You’d think a cold streak from the arc may force a team to take smarter & closer shots like, say, from the mid-range area. Yet, for Houston, that isn’t the case at all. Under Mike D’Antoni, it’s almost like their philosophy is “inside shots or outside shots and nothing else.” In other words, they will only take shots from either the three or something more modest in the paint. For example, the Rockets this season (going into the suspension) took a total of 357 mid-range shots. To put that into perspective, a team like the LA Clippers took 847 shots from mid-range, and the San Antonio Spurs had taken over 1000 more mid-range shots than Houston.

If the Rockets elect not to rely on the mid-range game, hitting their threes is as important as ever. Not only that but now that Clint Capela is gone, they’re without a dominant big inside, thus stressing how vital it is for Houston to hit their shots. This seems to be the case as their last six losses before the suspension involved them shooting below 36% from three. However, I do give them the benefit of the doubt because a handful of their wins still came through, despite their off-shooting nights. On the other hand, a lot of their wins also came as a result of strong shooting performances of 45% or higher meaning that there is a level of significance in an efficient offense.

Whether or not this offense proves successful in the playoffs, it’s too early to conclude. Nonetheless, pieces from the selection of games we’ve seen so far with this small-ball lineup may help in formulating a belief as to how faithful we are in this revamped team. Offensively, I think it’s safe to say they’re quite formidable. The amount of volume shooters they have is lethal and defenses are inevitably going to be broken down by Houston’s extreme spacing. Thus, the Rockets can deliver a flurry of points in quick succession.

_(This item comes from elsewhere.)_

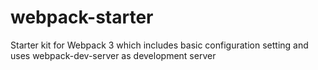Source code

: # webpack-starter
Starter kit for Webpack 3 which includes basic configuration setting and uses webpack-dev-server as development server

As we switch to the other end of the court, we’ll take a quick dive into the Rockets’ defense and its effectiveness. As mentioned before, the loss of size in their trade for Robert Covington puts Houston in a position lacking an interior presence--something Capela provided well. With PJ Tucker being their new center, the evident loss was height and size--both are essential to successful rim protection.

Before the trade, the Rockets were averaging a respectable 46.3 rebounds per game. However, this level of rebounding was unable to be maintained through the remainder of their games before the season suspension, as that previous RPG average dipped to a mere 39.9 in Houston’s last 14 games. The same decline can be observed on the offensive glass as well, as Houston was able to secure at least 10 ORPG in the first three full months of the season to then decline to only 7.6 ORPG for the month of February.

A smaller lineup quickly proved to be detrimental to Houston in only their first game after the Robert Covington addition against the LA Lakers even in spite of the victory in Staples Center. Even though they came away with the win, Lakers big man Anthony Davis was able to dominate at ease with 32 points, and 13 rebounds. This wasn’t the only instance of small-ball proving consequential. Several other performances from various players on various teams seemed to have come as a result of Houston's smaller stature being disadvantageous. These are just a handful:

  • (L) Feb. 9 vs Jazz: Rudy Gobert with 15 rebounds (4 of which on the offensive glass)

  • (L) Mar. 5 vs Clippers: Ivica Zubac with 17 points & 12 rebounds in only 20 minutes

  • (L) Mar. 5 vs Clippers: Montrezl Harrell with 19 points & 12 rebounds off the bench

  • (L) Mar. 7 vs Hornets: Willy Hernangomez with 11 rebounds (4 offensive) off the bench in a little less than 18 minutes

  • (L) Mar. 8 vs Magic: Nikola Vucevic & Aaron Gordon combining for 26 rebounds (8 offensive)

I understand that these performances are not directly correlated with the Rockets’ decrease in size, though they can be seen as indicators of weaknesses in the Houston defense, particularly inside against other bigs. It’s clear from not only the stat sheet but also from game tape that opposing big men have much less difficulty in the paint and near the rim, as well as on the glass. Getting inside for simpler shots come more regularly against Houston now that they play without a prominent shot-blocker.

From the eye test, we may also notice how the Rockets' opponents grab offensive boards at a higher frequency. Offensive rebounds equal to more shots, which in turn lead to more points, which is not something that will bode well for Houston as they look to compete for a title.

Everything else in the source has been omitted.